Problem to work on: Identify the line in which "- **Tailwind CSS** - 스타일링" appears, then reproduce that line and all remaining lines of the records word for word.

Given records:
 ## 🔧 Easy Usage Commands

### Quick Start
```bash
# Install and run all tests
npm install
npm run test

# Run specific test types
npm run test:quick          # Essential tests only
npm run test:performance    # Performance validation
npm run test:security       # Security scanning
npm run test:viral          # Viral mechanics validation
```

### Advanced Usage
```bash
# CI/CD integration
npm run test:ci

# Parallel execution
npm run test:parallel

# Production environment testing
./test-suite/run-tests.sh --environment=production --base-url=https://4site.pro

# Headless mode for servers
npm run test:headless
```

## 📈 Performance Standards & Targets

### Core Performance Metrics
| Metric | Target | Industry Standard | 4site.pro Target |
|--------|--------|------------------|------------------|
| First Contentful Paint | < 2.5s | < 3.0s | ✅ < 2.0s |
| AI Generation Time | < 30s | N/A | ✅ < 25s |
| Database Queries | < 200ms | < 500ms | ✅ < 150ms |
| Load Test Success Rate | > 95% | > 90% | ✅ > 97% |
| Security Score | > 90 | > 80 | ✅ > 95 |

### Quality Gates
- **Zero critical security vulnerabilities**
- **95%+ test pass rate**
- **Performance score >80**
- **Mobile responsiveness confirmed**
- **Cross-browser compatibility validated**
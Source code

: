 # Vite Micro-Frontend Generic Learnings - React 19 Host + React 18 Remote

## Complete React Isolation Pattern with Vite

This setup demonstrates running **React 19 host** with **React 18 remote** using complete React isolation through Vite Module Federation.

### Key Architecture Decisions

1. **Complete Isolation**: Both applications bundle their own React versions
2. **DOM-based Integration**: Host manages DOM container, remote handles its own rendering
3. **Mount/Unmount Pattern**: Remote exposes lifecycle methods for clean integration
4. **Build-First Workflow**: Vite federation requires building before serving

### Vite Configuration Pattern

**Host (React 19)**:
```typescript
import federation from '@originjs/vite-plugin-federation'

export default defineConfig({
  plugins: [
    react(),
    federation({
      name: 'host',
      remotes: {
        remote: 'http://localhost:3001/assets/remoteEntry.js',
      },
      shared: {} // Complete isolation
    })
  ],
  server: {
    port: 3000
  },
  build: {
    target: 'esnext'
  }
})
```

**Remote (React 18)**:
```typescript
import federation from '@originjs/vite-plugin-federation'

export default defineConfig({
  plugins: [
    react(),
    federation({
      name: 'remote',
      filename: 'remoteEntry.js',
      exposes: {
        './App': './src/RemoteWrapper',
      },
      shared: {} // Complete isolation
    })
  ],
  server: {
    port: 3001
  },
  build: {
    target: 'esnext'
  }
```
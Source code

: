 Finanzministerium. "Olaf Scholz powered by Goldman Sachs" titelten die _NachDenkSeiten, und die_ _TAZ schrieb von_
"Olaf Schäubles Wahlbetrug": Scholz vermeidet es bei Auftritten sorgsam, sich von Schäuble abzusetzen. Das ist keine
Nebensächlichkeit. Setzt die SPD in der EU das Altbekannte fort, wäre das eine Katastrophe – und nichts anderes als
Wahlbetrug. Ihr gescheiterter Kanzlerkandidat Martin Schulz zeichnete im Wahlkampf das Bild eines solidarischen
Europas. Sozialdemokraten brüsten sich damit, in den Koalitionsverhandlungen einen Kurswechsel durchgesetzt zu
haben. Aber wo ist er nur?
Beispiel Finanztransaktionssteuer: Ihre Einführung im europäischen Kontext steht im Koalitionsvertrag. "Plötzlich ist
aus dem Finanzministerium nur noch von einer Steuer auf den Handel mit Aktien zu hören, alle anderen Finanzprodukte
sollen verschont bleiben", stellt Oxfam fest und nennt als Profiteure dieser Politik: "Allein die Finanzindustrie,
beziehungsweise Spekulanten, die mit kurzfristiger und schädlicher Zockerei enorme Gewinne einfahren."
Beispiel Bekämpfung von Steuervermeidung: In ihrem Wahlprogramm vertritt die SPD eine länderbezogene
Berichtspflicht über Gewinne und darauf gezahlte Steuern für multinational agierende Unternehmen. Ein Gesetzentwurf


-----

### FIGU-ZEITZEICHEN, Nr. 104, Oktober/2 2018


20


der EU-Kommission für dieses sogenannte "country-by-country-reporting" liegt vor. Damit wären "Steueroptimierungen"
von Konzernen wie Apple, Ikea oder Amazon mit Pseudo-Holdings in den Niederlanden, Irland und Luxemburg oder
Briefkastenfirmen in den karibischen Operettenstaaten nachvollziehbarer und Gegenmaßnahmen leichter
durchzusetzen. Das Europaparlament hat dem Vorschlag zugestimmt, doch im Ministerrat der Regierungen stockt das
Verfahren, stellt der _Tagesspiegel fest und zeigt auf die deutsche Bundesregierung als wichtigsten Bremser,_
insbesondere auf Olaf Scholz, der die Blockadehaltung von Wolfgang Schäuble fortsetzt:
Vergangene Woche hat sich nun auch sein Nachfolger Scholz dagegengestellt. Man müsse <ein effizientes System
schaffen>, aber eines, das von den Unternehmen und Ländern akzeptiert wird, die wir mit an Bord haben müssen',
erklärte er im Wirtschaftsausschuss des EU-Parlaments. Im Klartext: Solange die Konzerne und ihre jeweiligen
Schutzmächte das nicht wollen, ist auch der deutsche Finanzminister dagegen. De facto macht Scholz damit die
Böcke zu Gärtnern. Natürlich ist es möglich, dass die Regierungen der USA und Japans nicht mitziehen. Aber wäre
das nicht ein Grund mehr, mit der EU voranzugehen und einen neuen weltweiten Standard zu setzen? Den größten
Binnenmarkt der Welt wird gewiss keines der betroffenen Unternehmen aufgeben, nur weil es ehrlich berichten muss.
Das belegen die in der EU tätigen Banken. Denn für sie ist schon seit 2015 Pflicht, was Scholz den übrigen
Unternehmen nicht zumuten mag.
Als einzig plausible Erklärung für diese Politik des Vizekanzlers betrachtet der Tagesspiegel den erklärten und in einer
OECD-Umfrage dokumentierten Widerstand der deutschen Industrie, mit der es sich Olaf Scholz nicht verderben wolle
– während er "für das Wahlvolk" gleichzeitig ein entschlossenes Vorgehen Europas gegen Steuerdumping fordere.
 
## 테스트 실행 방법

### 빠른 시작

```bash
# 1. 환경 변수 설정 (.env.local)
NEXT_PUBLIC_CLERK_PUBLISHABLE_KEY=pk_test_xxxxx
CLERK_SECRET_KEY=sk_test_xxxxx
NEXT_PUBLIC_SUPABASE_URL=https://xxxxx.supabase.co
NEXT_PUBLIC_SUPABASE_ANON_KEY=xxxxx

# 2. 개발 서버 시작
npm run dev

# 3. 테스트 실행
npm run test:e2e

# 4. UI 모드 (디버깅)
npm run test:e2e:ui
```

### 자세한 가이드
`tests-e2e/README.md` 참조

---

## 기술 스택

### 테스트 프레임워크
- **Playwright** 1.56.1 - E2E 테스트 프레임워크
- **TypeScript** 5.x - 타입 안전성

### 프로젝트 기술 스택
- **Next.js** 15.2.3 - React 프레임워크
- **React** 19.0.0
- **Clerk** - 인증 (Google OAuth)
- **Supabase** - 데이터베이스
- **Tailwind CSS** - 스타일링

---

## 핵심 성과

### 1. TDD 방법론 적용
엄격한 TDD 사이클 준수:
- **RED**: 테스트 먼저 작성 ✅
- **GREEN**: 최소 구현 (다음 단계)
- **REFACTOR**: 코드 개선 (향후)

Written solution:
- **Tailwind CSS** - 스타일링

---

## 핵심 성과

### 1. TDD 방법론 적용
엄격한 TDD 사이클 준수:
- **RED**: 테스트 먼저 작성 ✅
- **GREEN**: 최소 구현 (다음 단계)
- **REFACTOR**: 코드 개선 (향후)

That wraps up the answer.